EXERCISE OBJECTIVE
Locate every line in the records below that holds the word "contains" and return each one.

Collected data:
Content starts
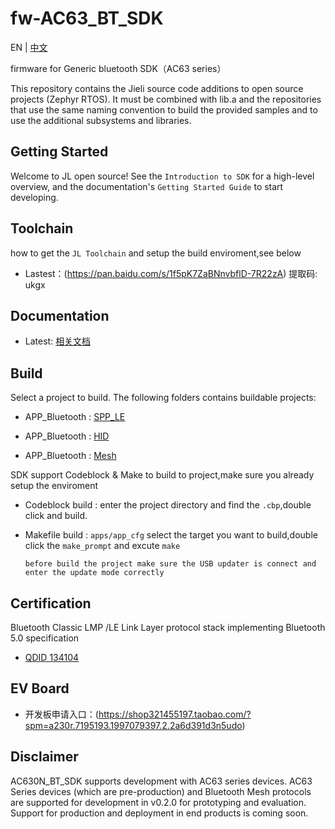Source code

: # fw-AC63_BT_SDK

EN | [中文](./README-zh.md)

firmware for Generic bluetooth SDK（AC63 series）

This repository contains the Jieli source code additions to open
source projects (Zephyr RTOS).
It must be combined with lib.a and the repositories that use the same
naming convention to build the provided samples and to use the additional
subsystems and libraries.

Getting Started
------------

Welcome to JL open source! See the `Introduction to SDK` for a high-level overview,
and the documentation's `Getting Started Guide` to start developing.

Toolchain
------------

how to get the `JL Toolchain` and setup the build enviroment,see below

* Lastest：(https://pan.baidu.com/s/1f5pK7ZaBNnvbflD-7R22zA) 提取码: ukgx

Documentation
------------

* Latest: [相关文档](./doc)


Build
-------------
Select a project to build. The following folders contains buildable projects:

* APP_Bluetooth : [SPP_LE](./apps/spp_and_le)

* APP_Bluetooth : [HID](./apps/hid)

* APP_Bluetooth : [Mesh](./apps/mesh)

SDK support Codeblock & Make to build to project,make sure you already setup the enviroment 

* Codeblock build : enter the project directory and find the `.cbp`,double click and build.

* Makefile build : `apps/app_cfg` select the target you want to build,double click the `make_prompt` and excute `make`
    
  `before build the project make sure the USB updater is connect and enter the update mode correctly`

Certification
-------------

Bluetooth Classic LMP /LE Link Layer protocol stack implementing Bluetooth 5.0 specification

* [QDID 134104](https://launchstudio.bluetooth.com/ListingDetails/88799)


EV Board
-------------

* 开发板申请入口：(https://shop321455197.taobao.com/?spm=a230r.7195193.1997079397.2.2a6d391d3n5udo)

Disclaimer
------------

AC630N_BT_SDK supports development with AC63 series devices.
AC63 Series devices (which are pre-production) and Bluetooth Mesh protocols are supported for development in v0.2.0 for prototyping and evaluation.
Support for production and deployment in end products is coming soon.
Content ends
COMPLETED TASK
This repository contains the Jieli source code additions to open
Select a project to build. The following folders contains buildable projects:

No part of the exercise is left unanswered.